Faccio l’annuncio con la stessa consapevolezza di Badoglio nel suo proclama: “C’è una festa di compleanno”. Vedo pupille di lei dilatarsi e il colore della pelle sbiadire improvvisamente…

“Nuuuuu”
“Già”
“E quando?”
“Oggi pomeriggio!”…spizzico la data come a poker!

Dissimulando il piano diabolico che ho in mente, con aria disinteressata dico alla Belva Sr:

“Ma ti sta simpatico quello lì? Non era stato lui a rubarti la figurina di Pogba?”
“Ma non me l’ha rubata… gliel’ho data io!”

Maledizione! Quando tutto sembra perduto, un’ispirazione felice mi balena nel cervello…Ma io lavoro! Oggi pomeriggio lavoro! Ho la giustificazione! Non posso accompagnarli! Fantastico!
Come dice il proverbio… “Il Lavoro giustifica l’Uomo.”

Mi accingo a comunicare alla Belva Jr che non è possibile andare alla festa oggi, quando…

“Li accompagno io!” fa Lei.
Oddio. Lo shock l’ha fatta impazzire.
“Cosa?”
“Sì. oggi pomeriggio non lavoro, per cui li accompagno io”
Non so se quella che le leggo negli occhi sia offuscata determinazione o lucida follia.
“Ma come gesto di estremo sacrificio e amore, non ti è bastato partorire?”
“Ma no, dai, li porto io”

Qualche ora dopo…

Finita la giornata lavorativa, arrivo al locale dove si tiene la festa. Faccio un grosso respiro e apro la porta.
Un’ondata di aria calda, umida, dal caratteristico odore di piedi e gorgonzola, mi inonda le narici.
Il tasso di umidità è del 4000 per 100. Praticamente piove dentro il locale. È così umido che i capelli mi si arricciano all’istante. E anche le sopracciglia. Sembro Caparezza in tenuta da ufficio mentre attraversa il Borneo. In lontananza, vedo alcuni topi andarsene via che, scuotendo la testa, si dicono a vicenda “no…andiamo via che l’ambiente qui è veramente malsano!”

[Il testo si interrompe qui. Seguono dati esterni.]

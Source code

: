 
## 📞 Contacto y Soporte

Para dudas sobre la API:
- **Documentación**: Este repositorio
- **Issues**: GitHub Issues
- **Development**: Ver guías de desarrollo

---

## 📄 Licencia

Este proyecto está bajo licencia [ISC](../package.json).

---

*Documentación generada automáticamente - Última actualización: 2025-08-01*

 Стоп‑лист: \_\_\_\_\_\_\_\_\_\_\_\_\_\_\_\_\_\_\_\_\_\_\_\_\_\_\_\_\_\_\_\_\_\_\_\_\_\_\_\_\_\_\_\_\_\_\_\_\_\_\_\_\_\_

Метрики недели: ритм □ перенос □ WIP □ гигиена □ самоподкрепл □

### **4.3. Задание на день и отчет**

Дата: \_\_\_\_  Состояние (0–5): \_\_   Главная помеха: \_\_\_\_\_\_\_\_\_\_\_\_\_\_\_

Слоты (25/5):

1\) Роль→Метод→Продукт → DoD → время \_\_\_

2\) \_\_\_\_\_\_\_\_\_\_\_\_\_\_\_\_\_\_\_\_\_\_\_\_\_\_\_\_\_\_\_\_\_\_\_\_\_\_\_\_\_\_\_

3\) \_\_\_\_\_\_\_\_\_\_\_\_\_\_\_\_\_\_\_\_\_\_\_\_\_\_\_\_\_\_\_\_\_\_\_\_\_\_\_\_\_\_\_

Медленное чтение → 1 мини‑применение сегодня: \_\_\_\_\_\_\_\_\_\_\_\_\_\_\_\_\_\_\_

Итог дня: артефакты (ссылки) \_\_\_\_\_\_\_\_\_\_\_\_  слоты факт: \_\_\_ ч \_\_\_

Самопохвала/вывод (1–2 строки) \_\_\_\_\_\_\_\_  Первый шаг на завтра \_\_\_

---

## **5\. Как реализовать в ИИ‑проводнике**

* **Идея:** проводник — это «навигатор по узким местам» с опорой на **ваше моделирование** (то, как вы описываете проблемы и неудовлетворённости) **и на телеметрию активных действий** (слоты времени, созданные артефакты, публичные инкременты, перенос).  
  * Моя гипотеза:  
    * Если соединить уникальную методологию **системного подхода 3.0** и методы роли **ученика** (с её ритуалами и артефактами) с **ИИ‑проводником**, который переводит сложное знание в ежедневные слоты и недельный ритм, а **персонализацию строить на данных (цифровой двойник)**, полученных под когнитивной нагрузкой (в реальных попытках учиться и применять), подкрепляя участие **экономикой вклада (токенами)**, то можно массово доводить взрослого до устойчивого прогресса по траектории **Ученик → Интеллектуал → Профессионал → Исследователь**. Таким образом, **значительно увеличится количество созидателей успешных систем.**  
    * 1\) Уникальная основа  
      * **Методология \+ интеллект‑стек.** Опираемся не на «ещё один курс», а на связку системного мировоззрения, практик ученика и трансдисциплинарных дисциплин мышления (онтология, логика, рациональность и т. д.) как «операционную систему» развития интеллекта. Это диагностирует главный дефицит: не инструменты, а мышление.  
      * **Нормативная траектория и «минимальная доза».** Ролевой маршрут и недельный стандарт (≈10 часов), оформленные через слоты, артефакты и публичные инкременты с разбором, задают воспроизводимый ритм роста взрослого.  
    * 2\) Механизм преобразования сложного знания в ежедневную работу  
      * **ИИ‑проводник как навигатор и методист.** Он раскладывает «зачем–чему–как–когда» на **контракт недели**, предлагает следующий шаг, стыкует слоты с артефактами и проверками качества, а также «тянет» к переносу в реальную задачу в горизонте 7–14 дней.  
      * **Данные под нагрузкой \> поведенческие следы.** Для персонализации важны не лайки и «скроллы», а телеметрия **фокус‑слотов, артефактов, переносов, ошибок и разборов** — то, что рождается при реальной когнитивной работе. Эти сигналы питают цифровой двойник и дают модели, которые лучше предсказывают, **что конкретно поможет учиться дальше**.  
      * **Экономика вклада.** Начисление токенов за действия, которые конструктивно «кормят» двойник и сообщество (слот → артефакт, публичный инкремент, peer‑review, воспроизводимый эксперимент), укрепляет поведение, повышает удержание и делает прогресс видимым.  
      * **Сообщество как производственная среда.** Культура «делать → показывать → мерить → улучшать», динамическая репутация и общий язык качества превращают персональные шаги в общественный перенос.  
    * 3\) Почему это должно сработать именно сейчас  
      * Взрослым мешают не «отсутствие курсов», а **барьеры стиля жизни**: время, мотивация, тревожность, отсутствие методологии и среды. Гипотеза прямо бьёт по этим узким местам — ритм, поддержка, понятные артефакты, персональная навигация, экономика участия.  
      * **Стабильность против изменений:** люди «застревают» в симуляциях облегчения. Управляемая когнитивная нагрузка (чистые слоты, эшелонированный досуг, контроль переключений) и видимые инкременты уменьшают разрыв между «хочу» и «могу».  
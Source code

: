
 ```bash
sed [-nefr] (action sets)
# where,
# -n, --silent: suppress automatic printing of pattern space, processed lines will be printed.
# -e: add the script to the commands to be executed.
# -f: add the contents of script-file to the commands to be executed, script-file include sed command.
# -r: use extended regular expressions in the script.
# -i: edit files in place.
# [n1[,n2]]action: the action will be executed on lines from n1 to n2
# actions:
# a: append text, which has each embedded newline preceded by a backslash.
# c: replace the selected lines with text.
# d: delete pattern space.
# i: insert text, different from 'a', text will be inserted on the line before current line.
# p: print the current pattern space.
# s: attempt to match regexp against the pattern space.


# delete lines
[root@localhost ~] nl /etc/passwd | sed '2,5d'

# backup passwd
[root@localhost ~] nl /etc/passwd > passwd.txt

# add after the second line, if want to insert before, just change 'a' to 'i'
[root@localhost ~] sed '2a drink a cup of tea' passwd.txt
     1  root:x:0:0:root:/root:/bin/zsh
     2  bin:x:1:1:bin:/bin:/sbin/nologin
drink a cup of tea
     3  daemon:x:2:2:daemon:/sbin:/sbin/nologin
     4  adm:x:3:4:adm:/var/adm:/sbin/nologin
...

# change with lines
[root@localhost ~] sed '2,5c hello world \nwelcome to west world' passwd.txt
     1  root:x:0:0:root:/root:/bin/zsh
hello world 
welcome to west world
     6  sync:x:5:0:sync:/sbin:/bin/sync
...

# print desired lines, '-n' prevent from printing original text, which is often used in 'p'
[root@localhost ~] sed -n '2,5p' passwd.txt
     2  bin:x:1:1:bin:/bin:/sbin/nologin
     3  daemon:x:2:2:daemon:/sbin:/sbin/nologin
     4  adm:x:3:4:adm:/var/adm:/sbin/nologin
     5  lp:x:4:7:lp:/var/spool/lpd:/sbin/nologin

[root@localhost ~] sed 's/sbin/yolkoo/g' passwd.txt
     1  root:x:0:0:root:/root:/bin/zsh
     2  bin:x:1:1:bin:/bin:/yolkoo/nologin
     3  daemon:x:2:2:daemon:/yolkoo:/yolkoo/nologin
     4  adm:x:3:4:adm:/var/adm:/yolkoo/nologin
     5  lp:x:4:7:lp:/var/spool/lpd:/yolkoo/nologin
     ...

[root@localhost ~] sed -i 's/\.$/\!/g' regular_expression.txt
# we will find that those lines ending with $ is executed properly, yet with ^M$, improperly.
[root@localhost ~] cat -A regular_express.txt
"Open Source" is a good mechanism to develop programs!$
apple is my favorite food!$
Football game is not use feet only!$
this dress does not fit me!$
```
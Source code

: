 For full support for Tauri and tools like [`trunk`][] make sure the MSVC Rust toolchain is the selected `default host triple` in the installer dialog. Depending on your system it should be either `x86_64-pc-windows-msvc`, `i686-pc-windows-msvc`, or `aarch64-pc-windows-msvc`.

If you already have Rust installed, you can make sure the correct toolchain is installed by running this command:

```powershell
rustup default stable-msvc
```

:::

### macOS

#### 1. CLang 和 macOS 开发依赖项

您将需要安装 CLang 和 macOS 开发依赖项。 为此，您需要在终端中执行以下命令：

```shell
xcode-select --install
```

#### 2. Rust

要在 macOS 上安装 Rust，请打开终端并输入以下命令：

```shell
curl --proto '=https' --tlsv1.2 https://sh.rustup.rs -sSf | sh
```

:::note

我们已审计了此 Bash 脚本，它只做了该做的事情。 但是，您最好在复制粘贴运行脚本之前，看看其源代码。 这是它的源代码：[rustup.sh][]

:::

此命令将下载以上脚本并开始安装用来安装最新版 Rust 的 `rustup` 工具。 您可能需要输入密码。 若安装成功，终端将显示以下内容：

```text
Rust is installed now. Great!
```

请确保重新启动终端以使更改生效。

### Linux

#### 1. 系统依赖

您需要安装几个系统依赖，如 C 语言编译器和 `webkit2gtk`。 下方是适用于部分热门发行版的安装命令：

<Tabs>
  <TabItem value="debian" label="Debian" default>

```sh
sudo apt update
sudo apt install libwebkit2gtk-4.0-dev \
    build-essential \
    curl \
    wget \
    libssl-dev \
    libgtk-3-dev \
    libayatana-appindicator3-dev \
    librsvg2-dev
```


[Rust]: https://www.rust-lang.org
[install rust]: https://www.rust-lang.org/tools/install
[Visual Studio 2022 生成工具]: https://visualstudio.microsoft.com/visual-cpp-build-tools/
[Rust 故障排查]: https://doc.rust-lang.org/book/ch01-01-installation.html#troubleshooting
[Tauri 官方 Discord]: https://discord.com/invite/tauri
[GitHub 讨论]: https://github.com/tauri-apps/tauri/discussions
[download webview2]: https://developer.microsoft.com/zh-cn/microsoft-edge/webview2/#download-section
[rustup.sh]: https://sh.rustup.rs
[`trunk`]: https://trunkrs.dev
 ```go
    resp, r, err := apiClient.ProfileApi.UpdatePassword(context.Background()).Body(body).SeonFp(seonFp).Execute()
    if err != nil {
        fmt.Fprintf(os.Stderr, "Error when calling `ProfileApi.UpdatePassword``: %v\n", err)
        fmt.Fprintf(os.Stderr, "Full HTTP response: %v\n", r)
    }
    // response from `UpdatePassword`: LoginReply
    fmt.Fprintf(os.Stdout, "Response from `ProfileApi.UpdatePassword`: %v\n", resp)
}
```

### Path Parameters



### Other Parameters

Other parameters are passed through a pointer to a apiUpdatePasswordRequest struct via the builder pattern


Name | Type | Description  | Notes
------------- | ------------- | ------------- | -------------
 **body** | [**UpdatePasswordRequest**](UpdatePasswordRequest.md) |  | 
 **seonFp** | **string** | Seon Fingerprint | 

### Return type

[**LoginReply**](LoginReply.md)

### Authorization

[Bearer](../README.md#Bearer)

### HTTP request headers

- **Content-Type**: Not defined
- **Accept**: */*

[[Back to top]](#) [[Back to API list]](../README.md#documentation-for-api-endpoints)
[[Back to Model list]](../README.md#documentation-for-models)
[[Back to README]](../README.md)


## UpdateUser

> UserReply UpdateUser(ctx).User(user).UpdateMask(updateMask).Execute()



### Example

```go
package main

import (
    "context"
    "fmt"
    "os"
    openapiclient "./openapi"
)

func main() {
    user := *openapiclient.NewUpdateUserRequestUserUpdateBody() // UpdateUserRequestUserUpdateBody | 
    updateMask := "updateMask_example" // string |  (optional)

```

Di solito, quando entro con la Belva Sr, appena dentro, lui entra in trance agonistica, cominciando a sobbollire e a saltare alternativamente da un piede all’altro.
Inginocchiato davanti a lui, temperatura segnalata 25°C – percepita 1.000°C, con ancora indosso il mio giaccone, il regalo da consegnare, la mano della Belva Jr che in un attacco di timidezza non si vuole staccare da me, ho meno di 30 secondi per spogliarlo altrimenti, da come vibra, esploderà.

Tolgo il giubbino al bambino, ed è tutto bello in ordine.
Gli faccio togliere le scarpe, ed è tutto bello in ordine.
Gli metto gli antiscivolo, ed è tutto bello in ordine.
Batto le palpebre 1 volta. Lo guardo. I capelli sono completamente fradici di sudore, la magliettina intima è fuori dai pantaloni, un pataccone di muco è in procinto di uscire dal naso e gli antiscivolo sono neri come se avesse camminato sull’asfalto, ma mentre lo stendevano: praticamente Oliver Twist quando faceva lo spazzacamino.

Ma come ha fatto?

Ma stavolta devo spogliare solo me medesimo, dopodiché mi guardo in giro alla ricerca della mia famiglia.
Da un lato vedo un drappello di madri opinioniste che, insieme a Mara Venier, Tina Cipollari e Mara Maionchi, commentano negativamente la festa.

“Guarda, io per mia figlia il compleanno l’ho organizzato al Museo di Algebra…come si sono divertiti!” dice una.
“Ma sì, io poi la festa l’avrei organizzata senza far venire i bambini…” dice l’altra.
“Sì, festa bella… luogo carino… ma per me è NO!” fa Mara Maionchi.

padri, invece, li trovi ancorati al buffet, che si sfondano di pizzette bianche e rosse e rustici di vario genere… o almeno quello che un tempo erano pizzette e rustici.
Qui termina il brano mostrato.